[Start of Attachment]

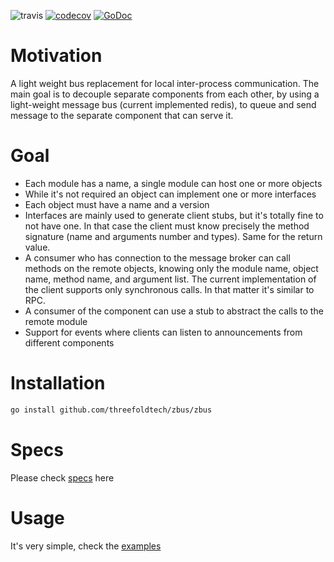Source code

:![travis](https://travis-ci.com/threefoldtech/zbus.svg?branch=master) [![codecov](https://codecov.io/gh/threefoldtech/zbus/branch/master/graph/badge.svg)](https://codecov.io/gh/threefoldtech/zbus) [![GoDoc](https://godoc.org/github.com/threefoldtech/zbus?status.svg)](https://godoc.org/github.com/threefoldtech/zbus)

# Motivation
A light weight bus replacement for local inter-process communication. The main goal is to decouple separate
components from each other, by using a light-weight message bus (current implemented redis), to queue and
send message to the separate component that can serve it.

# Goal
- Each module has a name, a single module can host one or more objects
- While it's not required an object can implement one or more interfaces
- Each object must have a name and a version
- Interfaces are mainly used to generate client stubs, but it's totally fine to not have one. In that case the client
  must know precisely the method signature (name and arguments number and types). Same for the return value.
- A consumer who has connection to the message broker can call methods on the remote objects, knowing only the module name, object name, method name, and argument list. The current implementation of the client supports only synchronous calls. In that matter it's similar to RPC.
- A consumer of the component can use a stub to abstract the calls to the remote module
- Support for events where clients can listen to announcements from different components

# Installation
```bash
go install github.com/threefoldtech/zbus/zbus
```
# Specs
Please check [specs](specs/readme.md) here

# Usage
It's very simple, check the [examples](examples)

[End of Attachment]
[Start of Attachment]

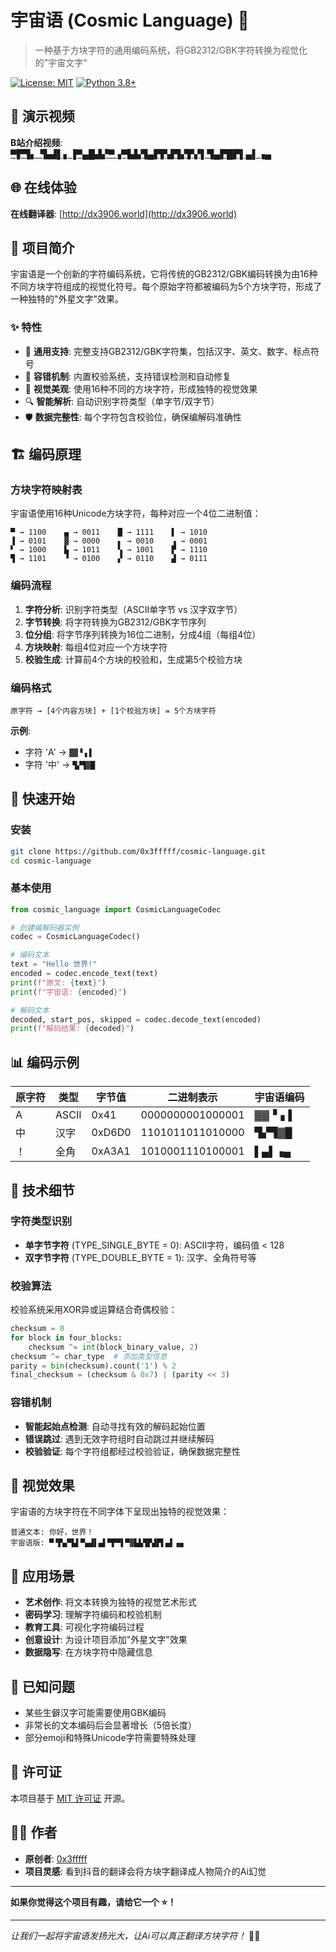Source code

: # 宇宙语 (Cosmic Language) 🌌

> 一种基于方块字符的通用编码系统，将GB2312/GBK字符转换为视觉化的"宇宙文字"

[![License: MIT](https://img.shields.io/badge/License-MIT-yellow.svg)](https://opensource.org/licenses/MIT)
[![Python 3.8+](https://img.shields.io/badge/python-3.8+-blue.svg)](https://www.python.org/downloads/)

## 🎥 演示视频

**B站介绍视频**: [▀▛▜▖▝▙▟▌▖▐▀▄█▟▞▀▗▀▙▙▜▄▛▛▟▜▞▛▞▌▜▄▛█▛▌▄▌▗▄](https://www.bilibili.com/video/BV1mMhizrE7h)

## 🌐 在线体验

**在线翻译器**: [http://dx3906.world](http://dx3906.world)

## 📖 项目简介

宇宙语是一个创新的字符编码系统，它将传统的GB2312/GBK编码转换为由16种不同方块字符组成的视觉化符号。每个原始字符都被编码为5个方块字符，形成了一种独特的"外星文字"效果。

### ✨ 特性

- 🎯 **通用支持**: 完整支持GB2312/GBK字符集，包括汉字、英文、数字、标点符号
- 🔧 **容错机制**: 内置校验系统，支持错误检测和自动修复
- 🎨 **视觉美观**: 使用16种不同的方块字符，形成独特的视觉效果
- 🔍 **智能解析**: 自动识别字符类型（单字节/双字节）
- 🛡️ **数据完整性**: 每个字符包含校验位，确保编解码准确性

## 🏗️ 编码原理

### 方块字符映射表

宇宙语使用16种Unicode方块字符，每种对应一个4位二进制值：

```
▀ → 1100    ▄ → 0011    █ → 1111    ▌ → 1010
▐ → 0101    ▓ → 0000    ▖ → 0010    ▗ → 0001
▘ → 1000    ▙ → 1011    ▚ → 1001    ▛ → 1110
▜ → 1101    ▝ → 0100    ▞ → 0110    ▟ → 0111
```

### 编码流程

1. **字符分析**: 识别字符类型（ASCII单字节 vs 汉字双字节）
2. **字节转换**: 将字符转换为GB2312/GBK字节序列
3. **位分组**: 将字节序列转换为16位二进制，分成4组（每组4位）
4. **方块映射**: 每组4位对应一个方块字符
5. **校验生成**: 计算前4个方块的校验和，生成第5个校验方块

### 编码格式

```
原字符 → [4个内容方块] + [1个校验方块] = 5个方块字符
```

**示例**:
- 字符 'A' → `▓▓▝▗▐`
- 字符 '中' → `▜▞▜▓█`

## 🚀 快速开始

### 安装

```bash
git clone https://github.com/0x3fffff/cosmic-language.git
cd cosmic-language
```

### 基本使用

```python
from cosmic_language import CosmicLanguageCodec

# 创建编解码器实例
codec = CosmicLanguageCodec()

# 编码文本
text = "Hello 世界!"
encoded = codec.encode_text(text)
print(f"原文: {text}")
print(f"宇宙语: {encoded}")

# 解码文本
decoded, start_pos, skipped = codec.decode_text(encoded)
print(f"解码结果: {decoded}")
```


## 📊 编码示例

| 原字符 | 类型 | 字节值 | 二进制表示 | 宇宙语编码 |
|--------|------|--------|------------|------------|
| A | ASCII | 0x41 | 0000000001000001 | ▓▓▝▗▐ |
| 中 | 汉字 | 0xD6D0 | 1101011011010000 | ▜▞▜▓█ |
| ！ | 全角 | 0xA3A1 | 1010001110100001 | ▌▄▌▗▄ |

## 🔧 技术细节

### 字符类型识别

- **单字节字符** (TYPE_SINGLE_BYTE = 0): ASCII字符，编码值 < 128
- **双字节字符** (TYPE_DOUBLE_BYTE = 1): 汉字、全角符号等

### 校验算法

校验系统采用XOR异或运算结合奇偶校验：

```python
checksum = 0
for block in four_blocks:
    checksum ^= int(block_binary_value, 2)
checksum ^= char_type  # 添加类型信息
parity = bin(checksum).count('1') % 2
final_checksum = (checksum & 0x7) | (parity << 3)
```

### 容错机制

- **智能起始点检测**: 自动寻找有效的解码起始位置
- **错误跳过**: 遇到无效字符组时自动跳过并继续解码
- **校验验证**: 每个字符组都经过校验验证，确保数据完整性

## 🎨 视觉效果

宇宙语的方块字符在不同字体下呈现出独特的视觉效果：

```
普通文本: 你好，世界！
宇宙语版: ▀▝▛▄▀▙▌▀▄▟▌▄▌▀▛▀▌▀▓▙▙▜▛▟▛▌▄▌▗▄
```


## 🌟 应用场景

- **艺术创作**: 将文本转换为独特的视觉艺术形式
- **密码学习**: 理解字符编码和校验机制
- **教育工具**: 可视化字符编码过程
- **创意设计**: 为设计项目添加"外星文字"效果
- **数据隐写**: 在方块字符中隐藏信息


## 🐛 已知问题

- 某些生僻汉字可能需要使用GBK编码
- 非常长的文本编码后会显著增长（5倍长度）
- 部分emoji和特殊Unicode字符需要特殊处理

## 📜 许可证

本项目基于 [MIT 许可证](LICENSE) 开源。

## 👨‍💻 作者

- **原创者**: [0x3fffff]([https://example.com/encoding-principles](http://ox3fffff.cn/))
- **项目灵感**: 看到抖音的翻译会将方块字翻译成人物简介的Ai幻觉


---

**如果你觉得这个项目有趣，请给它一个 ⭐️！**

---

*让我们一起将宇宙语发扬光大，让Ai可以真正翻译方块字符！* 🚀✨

[End of Attachment]
[Start of Attachment]

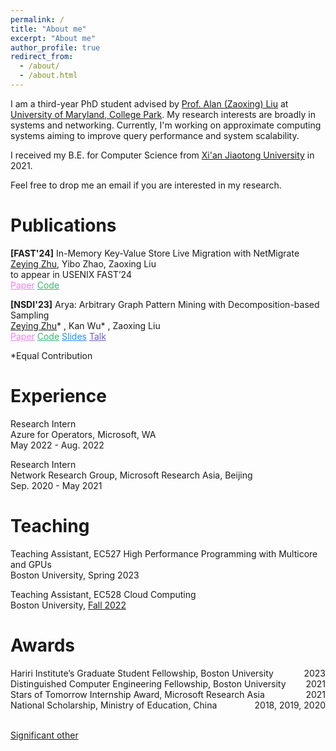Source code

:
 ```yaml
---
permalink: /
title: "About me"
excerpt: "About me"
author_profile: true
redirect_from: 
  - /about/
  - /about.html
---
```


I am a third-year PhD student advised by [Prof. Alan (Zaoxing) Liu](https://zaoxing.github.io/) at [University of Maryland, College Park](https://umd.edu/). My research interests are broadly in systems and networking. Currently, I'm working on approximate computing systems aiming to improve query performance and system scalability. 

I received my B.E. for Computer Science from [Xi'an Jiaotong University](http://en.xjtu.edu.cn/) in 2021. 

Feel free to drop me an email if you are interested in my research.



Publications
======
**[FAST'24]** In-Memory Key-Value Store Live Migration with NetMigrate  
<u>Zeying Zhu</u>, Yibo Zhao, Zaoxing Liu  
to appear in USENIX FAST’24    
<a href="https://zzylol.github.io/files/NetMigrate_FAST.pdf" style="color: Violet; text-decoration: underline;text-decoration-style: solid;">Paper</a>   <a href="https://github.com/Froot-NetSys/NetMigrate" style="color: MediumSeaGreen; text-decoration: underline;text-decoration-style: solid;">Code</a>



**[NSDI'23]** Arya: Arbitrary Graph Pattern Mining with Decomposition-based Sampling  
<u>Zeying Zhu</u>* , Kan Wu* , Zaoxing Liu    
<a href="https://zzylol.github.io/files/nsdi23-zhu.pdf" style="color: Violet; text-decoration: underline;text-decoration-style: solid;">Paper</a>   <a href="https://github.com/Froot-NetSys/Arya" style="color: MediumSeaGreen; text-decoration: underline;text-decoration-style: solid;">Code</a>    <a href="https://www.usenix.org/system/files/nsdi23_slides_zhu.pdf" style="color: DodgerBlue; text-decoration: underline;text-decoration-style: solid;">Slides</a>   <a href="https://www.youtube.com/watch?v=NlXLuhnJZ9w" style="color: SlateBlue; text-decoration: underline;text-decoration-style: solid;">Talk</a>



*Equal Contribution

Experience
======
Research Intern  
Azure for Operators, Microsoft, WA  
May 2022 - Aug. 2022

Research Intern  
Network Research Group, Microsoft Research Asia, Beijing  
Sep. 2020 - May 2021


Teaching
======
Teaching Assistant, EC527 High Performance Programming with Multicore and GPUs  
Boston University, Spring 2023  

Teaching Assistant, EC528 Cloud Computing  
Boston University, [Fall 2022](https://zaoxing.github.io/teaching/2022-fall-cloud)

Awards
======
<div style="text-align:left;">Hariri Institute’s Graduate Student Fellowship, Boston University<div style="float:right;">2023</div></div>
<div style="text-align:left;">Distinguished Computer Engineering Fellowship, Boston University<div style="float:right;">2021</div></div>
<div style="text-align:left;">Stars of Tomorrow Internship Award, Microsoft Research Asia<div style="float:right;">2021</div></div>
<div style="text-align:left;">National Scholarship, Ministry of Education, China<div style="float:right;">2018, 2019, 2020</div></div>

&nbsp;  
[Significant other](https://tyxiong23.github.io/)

[End of Attachment]

• What you have to do:
Of the entries above, transcribe exactly those lines that fall between the line containing "Azure for Operators, Microsoft, WA" and the line containing "of Tomorrow Internship", together with those two lines.

• Task output:
Azure for Operators, Microsoft, WA  
May 2022 - Aug. 2022

Research Intern  
Network Research Group, Microsoft Research Asia, Beijing  
Sep. 2020 - May 2021


Teaching
======
Teaching Assistant, EC527 High Performance Programming with Multicore and GPUs  
Boston University, Spring 2023  

Teaching Assistant, EC528 Cloud Computing  
Boston University, [Fall 2022](https://zaoxing.github.io/teaching/2022-fall-cloud)

Awards
======
<div style="text-align:left;">Hariri Institute’s Graduate Student Fellowship, Boston University<div style="float:right;">2023</div></div>
<div style="text-align:left;">Distinguished Computer Engineering Fellowship, Boston University<div style="float:right;">2021</div></div>
<div style="text-align:left;">Stars of Tomorrow Internship Award, Microsoft Research Asia<div style="float:right;">2021</div></div>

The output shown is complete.